Main work in 26 minutes, supplemental in 14 minutes, assistance superset throughout.
Okay, that setup makes more sense than whatever garbage I tried to pull last week. It definitely helps if you read the template properly.
Not much to say about today: Pretty much just getting the work done.
I’ll probably ride the bike after dinner again tonight: We’re still digging out, and the temperatures are going to be crazy low—kids’ school has already been cancelled for tomorrow.
I appreciate the way you write out your workouts. I’m still trying to figure out Wendler’s recommendations for the single-leg and core work. I think I have it balanced for my needs albeit a bit different than how he writes it. How hard do you push the single-leg work? If you have to give it an RPE or RIR, where would it land? For my one workout of my new program, my single-leg work took up the bulk of the time and I’m wondering if I need to view it differently.
@Frank_C - Thanks for the question. I’ll admit I feel like I’m not great at managing assistance work, but generally speaking, I push it “hard”—so maybe RPE 8 or so. (I think I’m horrible at RPE estimates, though, so take that for what it’s worth.)
I’m usually close to technical failure in the last few reps—that’s especially true for the last set or two of a movement—and I am always breathing heavily when it’s over.
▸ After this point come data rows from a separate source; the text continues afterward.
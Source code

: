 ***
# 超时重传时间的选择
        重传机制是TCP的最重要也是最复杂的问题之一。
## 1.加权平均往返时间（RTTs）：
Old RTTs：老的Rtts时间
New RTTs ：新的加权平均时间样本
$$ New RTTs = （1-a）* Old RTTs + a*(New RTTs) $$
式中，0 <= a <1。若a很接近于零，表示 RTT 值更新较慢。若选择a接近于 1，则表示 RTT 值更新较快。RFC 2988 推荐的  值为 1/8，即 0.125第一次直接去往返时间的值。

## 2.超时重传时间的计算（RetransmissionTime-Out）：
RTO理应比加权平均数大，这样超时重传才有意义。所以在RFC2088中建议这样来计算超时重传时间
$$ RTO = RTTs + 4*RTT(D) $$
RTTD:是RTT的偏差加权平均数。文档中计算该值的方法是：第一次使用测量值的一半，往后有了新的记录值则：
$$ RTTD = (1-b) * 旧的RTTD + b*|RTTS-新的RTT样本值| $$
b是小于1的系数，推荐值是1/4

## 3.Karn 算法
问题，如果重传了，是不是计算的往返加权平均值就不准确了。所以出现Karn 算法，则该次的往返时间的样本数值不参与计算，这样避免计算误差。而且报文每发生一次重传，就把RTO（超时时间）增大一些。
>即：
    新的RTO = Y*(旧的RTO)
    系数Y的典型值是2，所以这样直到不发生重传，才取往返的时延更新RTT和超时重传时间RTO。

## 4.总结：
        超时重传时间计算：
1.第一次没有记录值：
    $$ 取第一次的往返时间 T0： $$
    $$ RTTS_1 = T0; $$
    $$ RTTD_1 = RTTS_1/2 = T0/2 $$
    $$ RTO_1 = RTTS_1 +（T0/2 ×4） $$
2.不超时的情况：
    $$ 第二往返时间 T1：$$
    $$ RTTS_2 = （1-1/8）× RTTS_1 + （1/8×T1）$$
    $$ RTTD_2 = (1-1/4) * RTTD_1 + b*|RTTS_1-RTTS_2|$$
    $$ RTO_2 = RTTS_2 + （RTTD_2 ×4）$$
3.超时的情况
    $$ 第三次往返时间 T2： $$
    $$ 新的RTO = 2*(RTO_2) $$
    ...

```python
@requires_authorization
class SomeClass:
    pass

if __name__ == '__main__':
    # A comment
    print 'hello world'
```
If I’m not, I tend to add weight the next time I do that movement.
I almost always superset the main/supplemental work with an assistance movement, and then I cycle from (say) push to pull to single-leg/core as I move through the work, so there’s some built-in recovery. All of that makes it hard to track just how long the assistance itself takes, but I’m usually trying to do a main/supplemental set every 2-4 minutes, so that’s maybe 90 seconds for the assistance work, except for unilateral movements, which obviously take longer…
Anyway, I’m rambling now, but I’d say RPE 8 with 5-10 minutes of actual work per category per workout?
@shaneinga - I’m actually not a huge fan of filet—at least not compared to Mrs. SvenG—but that one really was as close to perfect as I’ve had in a long, long time!
But maybe that just means I’m doing it wrong, haha!
The opposite, and a lesson that took me a LONG time to learn. The body needs to receive “just enough” stimulus to grow. When we nuke it, it doesn’t have time to grow: only to recover. Just for us to carpet bomb it all over again.
You’re definitely doing it right if you’re seeing growth and working hard.
That makes sense. I tried a version of Krypteia a while back and I would run the main lift by itself and then do this with everything else. It turned into circuit training which is tough to do in January at a commercial gym. I think this approach is good for efficiency and work capacity, but there are definitely days where it sucks. Those days make a ‘traditional day’ of just doing 3-4 sets of an exercise with 90 sec rest between sets feel glorious…but also slow.
Nailed it! This is how I felt after my pathetic 8 minutes of running the other day. Live to train another day instead of crawling away.